The major application of digital remotely sensed data has traditionally been viewed as wall-to-wall mapping. More recently, however, RCR personnel have been involved in developing new, and sometimes re-discovering forgotten applications that use remotely sensed imagery. The imagery is used either in a sampling mode, as elements of a multi-stage sample that includes several imagery types and field data, or as ancillary data that support the FIA pre-field classification of plots.
In the western United States, fluvial riparian ecosystems often comprise less than five percent of the total landscape, making them difficult to sample adequately with standard field sampling procedures. The objective of this project was to develop a method of inventorying these sparsely distributed resources for a relatively large area (Wyoming). The method was a multistage, nested area frame sample that used imagery at different resolutions to iteratively refine riparian vegetation cover estimates. Moderate resolution imagery (MODIS time series) was used to create five strata. Primary sampling units (PSUs) were chosen in each stratum with the number of primary sampling units dependent upon the variability in the remote sensing imagery. Using a DEM to define valley bottoms and mid-resolution imagery (Landsat) to classify vegetation, the vegetation in the PSUs was classified as riparian or non-riparian. Riparian vegetation estimates were calculated for the individual stratum and for the entire state of Wyoming using this riparian / non-riparian classification.

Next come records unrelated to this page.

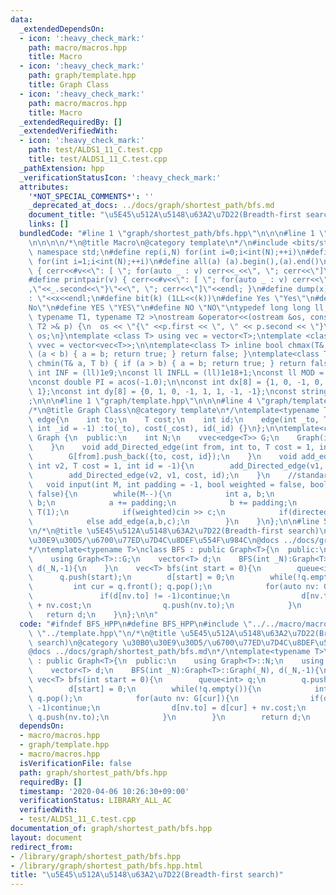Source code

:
 ```yaml
---
data:
  _extendedDependsOn:
  - icon: ':heavy_check_mark:'
    path: macro/macros.hpp
    title: Macro
  - icon: ':heavy_check_mark:'
    path: graph/template.hpp
    title: Graph Class
  - icon: ':heavy_check_mark:'
    path: macro/macros.hpp
    title: Macro
  _extendedRequiredBy: []
  _extendedVerifiedWith:
  - icon: ':heavy_check_mark:'
    path: test/ALDS1_11_C.test.cpp
    title: test/ALDS1_11_C.test.cpp
  _pathExtension: hpp
  _verificationStatusIcon: ':heavy_check_mark:'
  attributes:
    '*NOT_SPECIAL_COMMENTS*': ''
    _deprecated_at_docs: ../docs/graph/shortest_path/bfs.md
    document_title: "\u5E45\u512A\u5148\u63A2\u7D22(Breadth-first search)"
    links: []
  bundledCode: "#line 1 \"graph/shortest_path/bfs.hpp\"\n\n\n#line 1 \"macro/macros.hpp\"\
    \n\n\n\n/*\n@title Macro\n@category template\n*/\n#include <bits/stdc++.h>\nusing\
    \ namespace std;\n#define rep(i,N) for(int i=0;i<int(N);++i)\n#define rep1(i,N)\
    \ for(int i=1;i<int(N);++i)\n#define all(a) (a).begin(),(a).end()\n#define print(v)\
    \ { cerr<<#v<<\": [ \"; for(auto _ : v) cerr<<_<<\", \"; cerr<<\"]\"<<endl; }\n\
    #define printpair(v) { cerr<<#v<<\": [ \"; for(auto _ : v) cerr<<\"{\"<<_.first<<\"\
    ,\"<<_.second<<\"}\"<<\", \"; cerr<<\"]\"<<endl; }\n#define dump(x) cerr<<#x<<\"\
    : \"<<x<<endl;\n#define bit(k) (1LL<<(k))\n#define Yes \"Yes\"\n#define No \"\
    No\"\n#define YES \"YES\"\n#define NO \"NO\"\ntypedef long long ll;\n\ntemplate<\
    \ typename T1, typename T2 >\nostream &operator<<(ostream &os, const pair< T1,\
    \ T2 >& p) {\n  os << \"{\" <<p.first << \", \" << p.second << \"}\";\n  return\
    \ os;\n}\ntemplate <class T> using vec = vector<T>;\ntemplate <class T> using\
    \ vvec = vector<vec<T>>;\n\ntemplate<class T> inline bool chmax(T& a, T b) { if\
    \ (a < b) { a = b; return true; } return false; }\ntemplate<class T> inline bool\
    \ chmin(T& a, T b) { if (a > b) { a = b; return true; } return false; }\n\nconst\
    \ int INF = (ll)1e9;\nconst ll INFLL = (ll)1e18+1;\nconst ll MOD = (ll)1e9+7;\n\
    \nconst double PI = acos(-1.0);\n\nconst int dx[8] = {1, 0, -1, 0, 1, -1, -1,\
    \ 1};\nconst int dy[8] = {0, 1, 0, -1, 1, 1, -1, -1};\nconst string dir = \"DRUL\"\
    ;\n\n\n#line 1 \"graph/template.hpp\"\n\n\n#line 4 \"graph/template.hpp\"\n\n\
    /*\n@title Graph Class\n@category template\n*/\ntemplate<typename T = int>\nstruct\
    \ edge{\n    int to;\n    T cost;\n    int id;\n    edge(int _to, T _cost = 1,\
    \ int _id = -1) :to(_to), cost(_cost), id(_id) {}\n};\n\ntemplate<class T>\nclass\
    \ Graph {\n  public:\n    int N;\n    vvec<edge<T>> G;\n    Graph(int _N): N(_N),G(_N){\n\
    \    }\n    void add_Directed_edge(int from, int to, T cost = 1, int id = -1){\n\
    \        G[from].push_back({to, cost, id});\n    }\n    void add_edge(int v1,\
    \ int v2, T cost = 1, int id = -1){\n        add_Directed_edge(v1, v2, cost, id);\n\
    \        add_Directed_edge(v2, v1, cost, id);\n    }\n    //standard input\n \
    \   void input(int M, int padding = -1, bool weighted = false, bool directed =\
    \ false){\n        while(M--){\n            int a, b;\n            cin >> a >>\
    \ b;\n            a += padding;\n            b += padding;\n            T c =\
    \ T(1);\n            if(weighted)cin >> c;\n            if(directed)add_Directed_edge(a,b,c);\n\
    \            else add_edge(a,b,c);\n        }\n    }\n};\n\n#line 5 \"graph/shortest_path/bfs.hpp\"\
    \n/*\n@title \u5E45\u512A\u5148\u63A2\u7D22(Breadth-first search)\n@category \u30B0\
    \u30E9\u30D5/\u6700\u77ED\u7D4C\u8DEF\u554F\u984C\n@docs ../docs/graph/shortest_path/bfs.md\n\
    */\ntemplate<typename T>\nclass BFS : public Graph<T>{\n  public:\n    using Graph<T>::N;\n\
    \    using Graph<T>::G;\n    vector<T> d;\n    BFS(int _N):Graph<T>::Graph(_N),\
    \ d(_N,-1){\n    }\n    vec<T> bfs(int start = 0){\n        queue<int> q;\n  \
    \      q.push(start);\n        d[start] = 0;\n        while(!q.empty()){\n   \
    \         int cur = q.front(); q.pop();\n            for(auto nv: G[cur]){\n \
    \               if(d[nv.to] != -1)continue;\n                d[nv.to] = d[cur]\
    \ + nv.cost;\n                q.push(nv.to);\n            }\n        }\n     \
    \   return d;\n    }\n};\n\n"
  code: "#ifndef BFS_HPP\n#define BFS_HPP\n#include \"../../macro/macros.hpp\"\n#include\
    \ \"../template.hpp\"\n/*\n@title \u5E45\u512A\u5148\u63A2\u7D22(Breadth-first\
    \ search)\n@category \u30B0\u30E9\u30D5/\u6700\u77ED\u7D4C\u8DEF\u554F\u984C\n\
    @docs ../docs/graph/shortest_path/bfs.md\n*/\ntemplate<typename T>\nclass BFS\
    \ : public Graph<T>{\n  public:\n    using Graph<T>::N;\n    using Graph<T>::G;\n\
    \    vector<T> d;\n    BFS(int _N):Graph<T>::Graph(_N), d(_N,-1){\n    }\n   \
    \ vec<T> bfs(int start = 0){\n        queue<int> q;\n        q.push(start);\n\
    \        d[start] = 0;\n        while(!q.empty()){\n            int cur = q.front();\
    \ q.pop();\n            for(auto nv: G[cur]){\n                if(d[nv.to] !=\
    \ -1)continue;\n                d[nv.to] = d[cur] + nv.cost;\n               \
    \ q.push(nv.to);\n            }\n        }\n        return d;\n    }\n};\n#endif"
  dependsOn:
  - macro/macros.hpp
  - graph/template.hpp
  - macro/macros.hpp
  isVerificationFile: false
  path: graph/shortest_path/bfs.hpp
  requiredBy: []
  timestamp: '2020-04-06 10:26:30+09:00'
  verificationStatus: LIBRARY_ALL_AC
  verifiedWith:
  - test/ALDS1_11_C.test.cpp
documentation_of: graph/shortest_path/bfs.hpp
layout: document
redirect_from:
- /library/graph/shortest_path/bfs.hpp
- /library/graph/shortest_path/bfs.hpp.html
title: "\u5E45\u512A\u5148\u63A2\u7D22(Breadth-first search)"
---
```

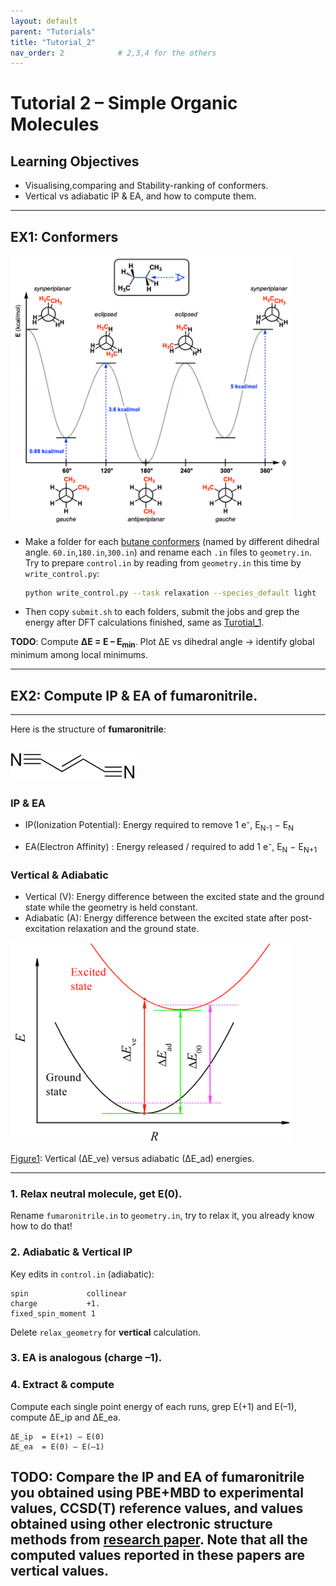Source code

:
 ```yaml
---
layout: default
parent: "Tutorials"
title: "Tutorial_2"
nav_order: 2            # 2,3,4 for the others
---
```


# Tutorial 2 – Simple Organic Molecules

## Learning Objectives
- Visualising,comparing and Stability-ranking of conformers. 
- Vertical vs adiabatic IP & EA, and how to compute them. 

---

## EX1: Conformers

<img src="../../images/butane.png"
     alt="butane"
     width="450">

- Make a folder for each [butane conformers](https://www.masterorganicchemistry.com/2020/05/29/newman-projection-of-butane-and-gauche-conformation/) (named by different dihedral angle. `60.in`,`180.in`,`300.in`) and rename each `.in` files to `geometry.in`. Try to prepare `control.in` by reading from `geometry.in` this time by `write_control.py`:

  ```bash
  python write_control.py --task relaxation --species_default light
  ```
- Then copy `submit.sh` to each folders, submit the jobs and grep the energy after DFT calculations finished, same as [Turotial_1](../Tutorial_2/).

**TODO**: Compute **ΔE = E – E<sub>min</sub>**. Plot ΔE vs dihedral angle → identify global minimum among local minimums.

---


## EX2:  Compute IP & EA of fumaronitrile.

---
Here is the structure of **fumaronitrile**: 

<img src="../../images/fumaronitrile.PNG"
     alt="fumaronitrile"
     width="200">
---

###  IP & EA
- IP(Ionization Potential):  Energy required to remove 1 e⁻, E<sub>N-1</sub> − E<sub>N</sub>

- EA(Electron Affinity) : Energy released / required to add 1 e⁻, E<sub>N</sub> − E<sub>N+1</sub>


### Vertical & Adiabatic
- Vertical (V): Energy difference between the excited state and the ground state while the geometry is held constant.
- Adiabatic (A): Energy difference between the excited state after post-excitation relaxation and the ground state. 

<img src="../../images/vertical_adiabatic.PNG"
     alt="vertical_adiabatic plot"
     width="450">

[Figure1](https://pubs.acs.org/doi/10.1021/jp501974p): Vertical (∆E_ve) versus adiabatic (∆E_ad) energies. 

---

### 1.  Relax neutral molecule, get E(0).
Rename `fumaronitrile.in` to `geometry.in`, try to relax it, you already know how to do that!

### 2.  Adiabatic & Vertical **IP**

Key edits in `control.in` (adiabatic):

```
spin             collinear
charge           +1.
fixed_spin_moment 1
```
Delete `relax_geometry` for **vertical** calculation.

### 3.  **EA** is analogous (charge –1).

### 4.  Extract & compute
Compute each single point energy of each runs, grep E(+1) and E(–1), compute ΔE_ip and ΔE_ea.
```
ΔE_ip  = E(+1) – E(0)
ΔE_ea  = E(0) – E(–1)
```
**TODO**: Compare the IP and EA of fumaronitrile you obtained using PBE+MBD to experimental values, CCSD(T) reference values, and values obtained using
other electronic structure methods from [research paper](https://pubs.acs.org/doi/10.1021/acs.jctc.5b00875). Note that all the computed values reported in these papers are vertical values.
---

Aerial Photo Intensification of the FIA Base Grid
In the National Forest System, the increasing need for statistically defensible estimates of inventory variables leaves National Forests with a difficult choice, use mid-level vegetation maps “as is” with an inadequate sample size of associated FIA data, or revert to the use of biased and outdated stand-exam data that cannot provide statistically defensible estimates and have no explicit relationship to their mid-level map products used for forest plan revision. Alternatives to this untenable choice include several expensive approaches, including intensifying the base grid to provide an adequate sample size, or implementing a traditional two-stage sample of the map features depicting vegetation pattern. The overarching objective of this project is to evaluate statistical efficiency and cost / benefit relationship of an intensification of the base grid using photo data. The plan is to test these relationships in at least two different locations, which will include both a western softwood and eastern mixed hardwood environment.
Multi-stage Estimation of Pinyon Mortality
RCR personnel developed a multi-stage sampling design to estimate Pinyon Pine mortality on the Williams Ranger District of the Coconino National Forest. The multi-stage sample used three strata: 1) Dominance Type (pinyon-juniper) derived from Landsat TM imagery; 2) Canopy Density derived from Landsat TM merged with Digital Orthophoto Quads, and; 3) Mortality derived from natural color digital photography. The results showed 7% of the land area had mortality while 20% of the trees were dead. The methodology provided a cost-effective means of obtaining mortality estimates with statistically valid error estimates.